The End


Alayna Wood
on 10/8/2022 7:27:12 PM

Originally posted 11/22/2019


Reading and writing are two of my favorite pastimes. If I’m not buried in a book, I am either mulling over story ideas in my head or scouring Pinterest for writing prompts. My dream is to become a published author someday. But writing fiction is not the same as writing about what is really going on around me. 

In the beginning of my World Race journey I was super excited about blogging. I looked forward to getting my blog set up and writing my first entry, but since then its been a mental battle to sit down and write. Its not for lack of topics or inspiration. I have a document with a running list of topics that have come to mind. So, what’s the hold up? Why the struggle? I guess I’ve been too critical of my own writing and afraid of it not being as good as Id like it to be. The wonderful news is that its okay to make bad art. I learned that at the Storytelling Workshop I went to at training camp. So here it is, my art/blog. Good or bad, I hope God uses it.

I recently finished a book I was reading. It is the second book in a series that has quickly become one of my favorites, and I was reading it as fast as I could to get to the end. I have a love/hate relationship with finishing a book. I love knowing all the details and finding out what happens, but I hate being left with an ending and no more pages to read. And let’s not even talk about cliffhangers. I know it keeps readers going on to the next book, but they are literally the worst.

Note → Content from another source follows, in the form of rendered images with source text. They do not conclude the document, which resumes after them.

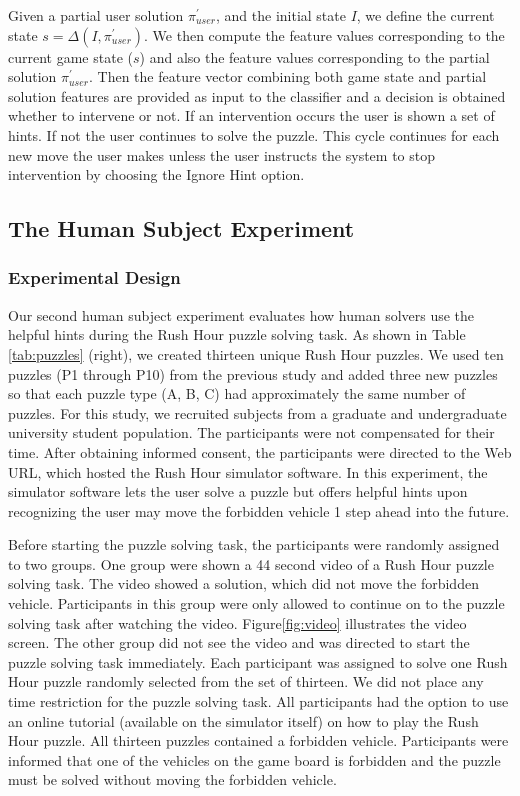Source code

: \documentclass[doctor]{thesis} %
\theoremstyle{plain}
\begin{document}
Given a partial user solution $\pi^\prime _{user}$, and the initial state $I$, we define the current state $s = \Delta (I,\pi^\prime _{user})$. We then compute the feature values corresponding to the current game state ($s$) and also the feature values corresponding to the partial solution $\pi^\prime _{user}$. Then the feature vector combining both game state and partial solution features are provided as input to the classifier and a decision is obtained whether to intervene or not. If an intervention occurs the user is shown a set of hints. If not the user continues to solve the puzzle. This cycle continues for each new move the user makes unless the user instructs the system to stop intervention by choosing the Ignore Hint option.

\subsection*{The Human Subject Experiment}
\subsubsection*{Experimental Design}
Our second human subject experiment evaluates how human solvers use the helpful hints during the Rush Hour puzzle solving task. As shown in Table \ref{tab:puzzles} (right), we created thirteen unique Rush Hour puzzles. We used ten puzzles (P1 through P10) from the previous study and added three new puzzles so that each puzzle type (A, B, C) had approximately the same number of puzzles. For this study, we recruited subjects from a graduate and undergraduate university student population. The participants were not compensated for their time. After obtaining informed consent, the participants were directed to the Web URL, which hosted the Rush Hour simulator software. In this experiment, the simulator software lets the user solve a puzzle but offers helpful hints upon recognizing the user may move the forbidden vehicle 1 step ahead into the future.

Before starting the puzzle solving task, the participants were randomly assigned to two groups. One group were shown a 44 second video of a Rush Hour puzzle solving task. The video showed a solution, which did not move the forbidden vehicle. Participants in this group were only allowed to continue on to the puzzle solving task after watching the video. Figure\ref{fig:video} illustrates the video screen. The other group did not see the video and was directed to start the puzzle solving task immediately. Each participant was assigned to solve one Rush Hour puzzle randomly selected from the set of thirteen. We did not place any time restriction for the puzzle solving task. All participants had the option to use an online tutorial (available on the simulator itself) on how to play the Rush Hour puzzle. All thirteen puzzles contained a forbidden vehicle. Participants were informed that one of the vehicles on the game board is forbidden and the puzzle must be solved without moving the forbidden vehicle. 
\end{document}
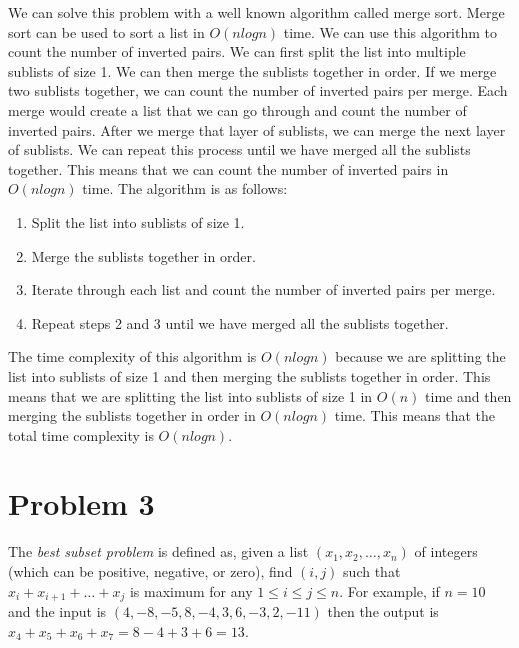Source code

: \documentclass[12pt,letterpaper]{article}
\begin{document}
We can solve this problem with a well known algorithm called merge sort.
Merge sort can be used to sort a list in $O(n log n)$ time. We can use this
algorithm to count the number of inverted pairs. We can first split the list
into multiple sublists of size 1. We can then merge the sublists together in
order. If we merge two sublists together, we can count the number of inverted
pairs per merge. Each merge would create a list that we can go through and count
the number of inverted pairs. After we merge that layer of sublists, we can
merge the next layer of sublists. We can repeat this process until we have
merged all the sublists together. This means that we can count the number of
inverted pairs in $O(n log n)$ time. The algorithm is as follows:
\begin{enumerate}
    \item Split the list into sublists of size 1.
    \item Merge the sublists together in order.
    \item Iterate through each list and count the number of inverted pairs per merge.
    \item Repeat steps 2 and 3 until we have merged all the sublists together.
\end{enumerate}

The time complexity of this algorithm is $O(n log n)$ because we are splitting the list into sublists
of size 1 and then merging the sublists together in order. This means that we are splitting the list
into sublists of size 1 in $O(n)$ time and then merging the sublists together in order in $O(n log n)$
time. This means that the total time complexity is $O(n log n)$.

\pagebreak

\section*{Problem 3}
The \textit{best subset problem} is defined as, given a list $(x_1, x_2, \ldots , x_n)$ of integers 
(which can be positive, negative, or zero), find $(i, j)$ such that $x_i + x_{i+1} + \ldots + x_j$ is 
maximum for any $1 \leq i \leq j \leq n.$ For example, if $n = 10$ and the input is $(4, -8, -5, 8, -4, 3, 6, -3, 2, -11)$ 
then the output is $x_4 + x_5 + x_6 + x_7 = 8 - 4 + 3 + 6 = 13.$
\end{document}
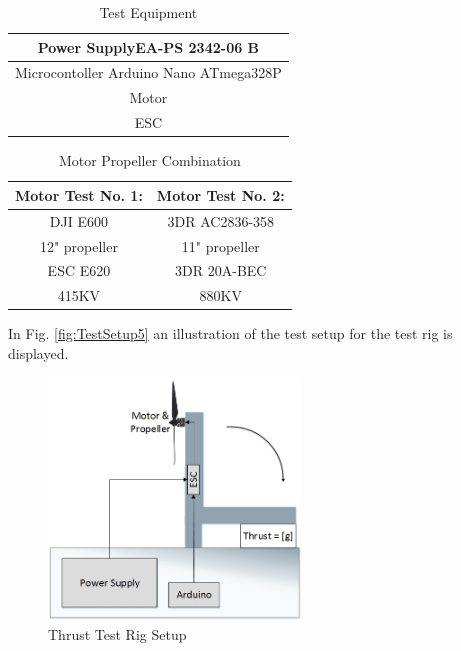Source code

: \begin {table}[H]
    \begin{center}
    \caption {Test Equipment} 
    \label{tab:tab6} 
    \begin{tabular}{|c|}\hline 
        Power SupplyEA-PS 2342-06 B           \\ \hline
        Microcontoller Arduino Nano ATmega328P \\ \hline
        Motor \\ \hline
        ESC\\ \hline    
        \end{tabular}
    \end{center}
\end{table}

\begin {table}[H]
    \begin{center}
    \caption {Motor Propeller Combination} 
    \label{tab:tab7} 
    \begin{tabular}{|c|c|}\hline 
        Motor Test No. 1: & Motor Test No. 2:    \\ \hline
        DJI E600 & 3DR AC2836-358   \\ \hline
        12" propeller & 11" propeller \\ \hline
        ESC E620 & 3DR 20A-BEC\\ \hline
        415KV & 880KV\\ \hline
        \end{tabular}
    \end{center}
\end{table}
In Fig. \ref{fig:TestSetup5} an illustration of the test setup for the test rig is displayed.
\begin{figure}[H]
    \centering
    \includegraphics[width = 0.6\textwidth]{VAPIQ-PICTURES/TestSetup5}
    \caption{Thrust Test Rig Setup}
    \label{fig:onemotor}
\end{figure}


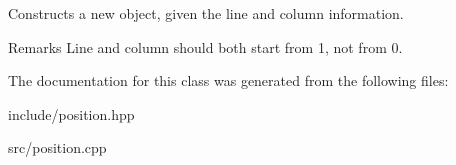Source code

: Constructs a new object, given the line and column information. 

\begin{DoxyRemark}{Remarks}
Line and column should both start from 1, not from 0. 
\end{DoxyRemark}


The documentation for this class was generated from the following files\+:\begin{DoxyCompactItemize}
\item 
include/position.\+hpp\item 
src/position.\+cpp\end{DoxyCompactItemize}
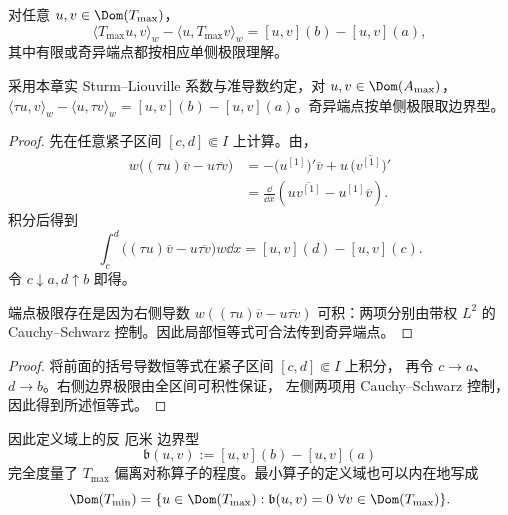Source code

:\begin{lemma}\label{lem:math-sl-lagrange}
对任意 $u,v\in\Dom(T_{\max})$，
\begin{equation}\label{eq:math-sl-lagrange}
 \langle T_{\max}u,v\rangle_w-\langle u,T_{\max}v\rangle_w
 =[u,v](b)-[u,v](a),
\end{equation}
其中有限或奇异端点都按相应单侧极限理解。
\end{lemma}

\begin{lemma}
采用本章实 Sturm--Liouville 系数与准导数约定，对 $u,v\in\Dom(A_{\max})$，$\langle\tau u,v\rangle_w-\langle u,\tau v\rangle_w=[u,v](b)-[u,v](a)$。奇异端点按单侧极限取边界型。
\end{lemma}
\begin{proof}
先在任意紧子区间 $[c,d]\Subset I$ 上计算。由，
\[
\begin{aligned}
 w\bigl((\tau u)\overline v-u\overline{\tau v}\bigr)
 &=-\bigl(u^{[1]}\bigr)'\overline v
   +u\,\overline{\bigl(v^{[1]}\bigr)'}\\
 &=\frac{\dd}{\dd x}
   \left(u\overline{v^{[1]}}-u^{[1]}\overline v\right).
\end{aligned}
\]
积分后得到
\[
 \int_c^d \bigl((\tau u)\overline v-u\overline{\tau v}\bigr)w\dd x
 =[u,v](d)-[u,v](c).
\]
令 $c\downarrow a,d\uparrow b$ 即得。

端点极限存在是因为右侧导数 $w((\tau u)\overline v-u\overline{\tau v})$ 可积：两项分别由带权 $L^2$ 的 Cauchy--Schwarz 控制。因此局部恒等式可合法传到奇异端点。
\end{proof}

\begin{proof}
将前面的括号导数恒等式在紧子区间 $[c,d]\Subset I$ 上积分，
再令 $c\to a$、$d\to b$。右侧边界极限由全区间可积性保证，
左侧两项用 Cauchy--Schwarz 控制，因此得到所述恒等式。
\end{proof}


\begin{proposition}[最小域与边界型的消失]
因此定义域上的反 厄米 边界型
\[
 \mathfrak b(u,v):=[u,v](b)-[u,v](a)
\]
完全度量了 $T_{\max}$ 偏离对称算子的程度。最小算子的定义域也可以内在地写成
\[
 \Dom(T_{\min})
 =\{u\in\Dom(T_{\max}):\mathfrak b(u,v)=0\ \forall v\in\Dom(T_{\max})\}.
\]
\end{proposition}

As I sat thinking about the ending of my book (and avoiding blogging) God brought two words to my mind “The End.” For a moment I sat and mulled them over. Such simple words that we see all the time. I wasn’t sure what God wanted me to do with those words, but over the next few days He clarified it for me.

Some people believe that we are born, we live life how we want to, and then we die. The end.

As a believer in Jesus Christ, I know that’s not the case. Yes, we are born, we live, and die, but there is more than just dying and being buried. God wants so much more for our lives, and there is eternity after death, which is either spent with God or separated from Him.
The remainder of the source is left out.